▶ [Prompt]:
The lines below are to be quoted exactly, from the first through the one that contains "3. MAC 주소를 통해서 통신".
====== Data supplied ======
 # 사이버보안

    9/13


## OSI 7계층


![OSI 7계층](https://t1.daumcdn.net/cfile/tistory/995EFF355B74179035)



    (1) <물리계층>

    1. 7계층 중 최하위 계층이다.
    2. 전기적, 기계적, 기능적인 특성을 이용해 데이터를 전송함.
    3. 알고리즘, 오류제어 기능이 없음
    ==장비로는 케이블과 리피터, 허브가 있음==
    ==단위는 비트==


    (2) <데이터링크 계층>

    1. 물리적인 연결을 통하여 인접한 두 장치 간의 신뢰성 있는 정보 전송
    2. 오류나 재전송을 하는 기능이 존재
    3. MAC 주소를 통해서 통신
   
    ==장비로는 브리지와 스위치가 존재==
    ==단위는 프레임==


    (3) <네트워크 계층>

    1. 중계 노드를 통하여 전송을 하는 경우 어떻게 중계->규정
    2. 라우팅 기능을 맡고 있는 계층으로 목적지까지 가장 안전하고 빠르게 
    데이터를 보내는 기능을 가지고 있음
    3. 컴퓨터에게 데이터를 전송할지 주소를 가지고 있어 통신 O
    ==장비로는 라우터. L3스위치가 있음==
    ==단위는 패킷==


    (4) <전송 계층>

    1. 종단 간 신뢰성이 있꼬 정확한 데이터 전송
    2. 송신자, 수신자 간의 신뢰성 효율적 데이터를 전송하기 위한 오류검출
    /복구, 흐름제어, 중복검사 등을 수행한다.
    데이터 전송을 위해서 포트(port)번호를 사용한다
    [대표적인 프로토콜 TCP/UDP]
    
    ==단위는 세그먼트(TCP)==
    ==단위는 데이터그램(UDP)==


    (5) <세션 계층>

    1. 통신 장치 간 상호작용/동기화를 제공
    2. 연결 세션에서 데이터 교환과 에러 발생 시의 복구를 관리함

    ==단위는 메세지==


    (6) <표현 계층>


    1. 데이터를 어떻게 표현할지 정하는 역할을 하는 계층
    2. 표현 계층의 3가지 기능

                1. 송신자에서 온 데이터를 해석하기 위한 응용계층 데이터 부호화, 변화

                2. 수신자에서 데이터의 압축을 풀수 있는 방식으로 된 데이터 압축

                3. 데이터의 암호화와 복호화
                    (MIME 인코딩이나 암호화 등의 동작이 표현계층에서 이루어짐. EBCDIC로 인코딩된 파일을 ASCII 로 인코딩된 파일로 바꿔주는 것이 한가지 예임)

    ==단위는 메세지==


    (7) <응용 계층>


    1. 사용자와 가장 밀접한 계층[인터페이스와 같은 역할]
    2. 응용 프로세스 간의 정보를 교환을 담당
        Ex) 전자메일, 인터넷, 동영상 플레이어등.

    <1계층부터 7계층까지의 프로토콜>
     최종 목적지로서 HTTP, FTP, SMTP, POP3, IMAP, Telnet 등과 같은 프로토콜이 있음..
======
▶ [Exercise response]:
 # 사이버보안

    9/13


## OSI 7계층


![OSI 7계층](https://t1.daumcdn.net/cfile/tistory/995EFF355B74179035)



    (1) <물리계층>

    1. 7계층 중 최하위 계층이다.
    2. 전기적, 기계적, 기능적인 특성을 이용해 데이터를 전송함.
    3. 알고리즘, 오류제어 기능이 없음
    ==장비로는 케이블과 리피터, 허브가 있음==
    ==단위는 비트==


    (2) <데이터링크 계층>

    1. 물리적인 연결을 통하여 인접한 두 장치 간의 신뢰성 있는 정보 전송
    2. 오류나 재전송을 하는 기능이 존재
    3. MAC 주소를 통해서 통신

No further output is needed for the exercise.